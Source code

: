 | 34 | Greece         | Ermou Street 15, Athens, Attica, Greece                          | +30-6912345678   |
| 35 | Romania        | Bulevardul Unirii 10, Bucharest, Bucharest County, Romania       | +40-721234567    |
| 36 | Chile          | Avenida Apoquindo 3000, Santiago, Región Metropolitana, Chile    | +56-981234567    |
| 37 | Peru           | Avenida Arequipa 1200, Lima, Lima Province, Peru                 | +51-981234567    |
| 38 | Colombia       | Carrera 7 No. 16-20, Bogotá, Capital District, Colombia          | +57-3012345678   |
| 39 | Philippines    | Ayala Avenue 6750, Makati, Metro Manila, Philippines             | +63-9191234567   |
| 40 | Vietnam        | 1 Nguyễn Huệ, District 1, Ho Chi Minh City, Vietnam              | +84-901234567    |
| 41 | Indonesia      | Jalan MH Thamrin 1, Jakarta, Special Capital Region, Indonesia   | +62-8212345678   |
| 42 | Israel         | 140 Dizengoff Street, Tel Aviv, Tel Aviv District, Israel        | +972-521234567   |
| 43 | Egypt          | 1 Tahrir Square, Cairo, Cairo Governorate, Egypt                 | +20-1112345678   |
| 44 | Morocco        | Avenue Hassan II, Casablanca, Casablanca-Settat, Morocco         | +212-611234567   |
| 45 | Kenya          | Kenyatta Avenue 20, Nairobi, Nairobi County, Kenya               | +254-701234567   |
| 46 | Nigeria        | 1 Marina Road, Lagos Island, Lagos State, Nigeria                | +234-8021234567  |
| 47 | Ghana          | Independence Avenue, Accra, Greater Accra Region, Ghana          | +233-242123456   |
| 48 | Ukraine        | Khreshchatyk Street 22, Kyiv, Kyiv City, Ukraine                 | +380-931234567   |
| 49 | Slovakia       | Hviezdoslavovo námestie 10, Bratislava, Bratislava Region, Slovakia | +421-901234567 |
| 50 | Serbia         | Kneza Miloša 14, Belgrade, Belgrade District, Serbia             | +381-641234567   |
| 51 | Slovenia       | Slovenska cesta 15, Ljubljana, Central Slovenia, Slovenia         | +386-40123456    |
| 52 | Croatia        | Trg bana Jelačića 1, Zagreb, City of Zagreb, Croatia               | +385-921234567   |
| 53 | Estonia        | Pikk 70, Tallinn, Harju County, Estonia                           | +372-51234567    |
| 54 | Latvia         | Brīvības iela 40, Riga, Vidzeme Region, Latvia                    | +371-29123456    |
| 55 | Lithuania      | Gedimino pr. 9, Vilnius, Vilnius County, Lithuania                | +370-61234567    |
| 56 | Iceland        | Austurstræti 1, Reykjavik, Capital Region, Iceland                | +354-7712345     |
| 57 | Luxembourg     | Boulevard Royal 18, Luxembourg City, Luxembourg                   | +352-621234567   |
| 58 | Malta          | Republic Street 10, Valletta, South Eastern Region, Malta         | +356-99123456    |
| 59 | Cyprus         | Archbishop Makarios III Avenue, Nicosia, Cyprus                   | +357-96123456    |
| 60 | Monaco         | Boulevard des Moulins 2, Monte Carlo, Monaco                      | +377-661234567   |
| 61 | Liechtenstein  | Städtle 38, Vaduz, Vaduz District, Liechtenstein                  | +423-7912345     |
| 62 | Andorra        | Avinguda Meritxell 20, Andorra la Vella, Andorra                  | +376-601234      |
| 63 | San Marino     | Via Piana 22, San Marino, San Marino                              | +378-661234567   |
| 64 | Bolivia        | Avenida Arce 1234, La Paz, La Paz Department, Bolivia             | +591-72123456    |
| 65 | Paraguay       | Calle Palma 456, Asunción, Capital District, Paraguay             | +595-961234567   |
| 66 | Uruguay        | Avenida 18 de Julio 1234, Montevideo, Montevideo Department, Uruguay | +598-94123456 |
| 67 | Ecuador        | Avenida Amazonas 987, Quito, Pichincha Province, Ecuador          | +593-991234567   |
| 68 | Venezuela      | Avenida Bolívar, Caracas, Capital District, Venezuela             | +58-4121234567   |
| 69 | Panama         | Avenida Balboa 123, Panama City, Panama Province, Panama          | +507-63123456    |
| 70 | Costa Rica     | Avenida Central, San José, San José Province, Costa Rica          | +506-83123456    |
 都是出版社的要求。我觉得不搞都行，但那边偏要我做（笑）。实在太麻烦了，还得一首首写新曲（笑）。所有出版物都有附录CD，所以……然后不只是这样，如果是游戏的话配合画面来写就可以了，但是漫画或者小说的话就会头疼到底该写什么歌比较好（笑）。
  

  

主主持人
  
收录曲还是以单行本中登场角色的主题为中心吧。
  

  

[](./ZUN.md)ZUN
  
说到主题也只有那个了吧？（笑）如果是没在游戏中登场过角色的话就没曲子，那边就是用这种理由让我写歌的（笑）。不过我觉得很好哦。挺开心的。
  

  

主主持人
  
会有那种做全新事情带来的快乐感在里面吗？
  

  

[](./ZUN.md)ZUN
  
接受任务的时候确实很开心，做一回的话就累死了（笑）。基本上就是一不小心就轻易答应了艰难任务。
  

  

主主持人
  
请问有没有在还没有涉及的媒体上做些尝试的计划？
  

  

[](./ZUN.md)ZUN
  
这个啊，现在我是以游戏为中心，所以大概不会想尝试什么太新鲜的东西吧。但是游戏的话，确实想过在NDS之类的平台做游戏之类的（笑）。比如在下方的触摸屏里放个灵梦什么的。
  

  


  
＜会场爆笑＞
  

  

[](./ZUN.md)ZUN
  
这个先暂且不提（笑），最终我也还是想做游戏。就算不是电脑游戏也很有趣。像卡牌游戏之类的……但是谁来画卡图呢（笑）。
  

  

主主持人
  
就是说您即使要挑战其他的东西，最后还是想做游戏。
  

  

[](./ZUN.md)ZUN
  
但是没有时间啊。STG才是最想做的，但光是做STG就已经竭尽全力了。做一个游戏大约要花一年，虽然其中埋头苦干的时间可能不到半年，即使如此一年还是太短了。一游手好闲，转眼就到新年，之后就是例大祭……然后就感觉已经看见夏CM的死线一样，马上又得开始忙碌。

* * *

- **What is expected**:
Reproduce exactly the stretch of lines that starts at the one containing "接受任务的时候确实很开心，做" and ends with the final line of the data, including both ends and nothing more.

- **Exercise solution**:
接受任务的时候确实很开心，做一回的话就累死了（笑）。基本上就是一不小心就轻易答应了艰难任务。
  

  

主主持人
  
请问有没有在还没有涉及的媒体上做些尝试的计划？
  

  

[](./ZUN.md)ZUN
  
这个啊，现在我是以游戏为中心，所以大概不会想尝试什么太新鲜的东西吧。但是游戏的话，确实想过在NDS之类的平台做游戏之类的（笑）。比如在下方的触摸屏里放个灵梦什么的。
  

  


  
＜会场爆笑＞
  

  

[](./ZUN.md)ZUN
  
这个先暂且不提（笑），最终我也还是想做游戏。就算不是电脑游戏也很有趣。像卡牌游戏之类的……但是谁来画卡图呢（笑）。
  

  

主主持人
  
就是说您即使要挑战其他的东西，最后还是想做游戏。
  

  

[](./ZUN.md)ZUN
  
但是没有时间啊。STG才是最想做的，但光是做STG就已经竭尽全力了。做一个游戏大约要花一年，虽然其中埋头苦干的时间可能不到半年，即使如此一年还是太短了。一游手好闲，转眼就到新年，之后就是例大祭……然后就感觉已经看见夏CM的死线一样，马上又得开始忙碌。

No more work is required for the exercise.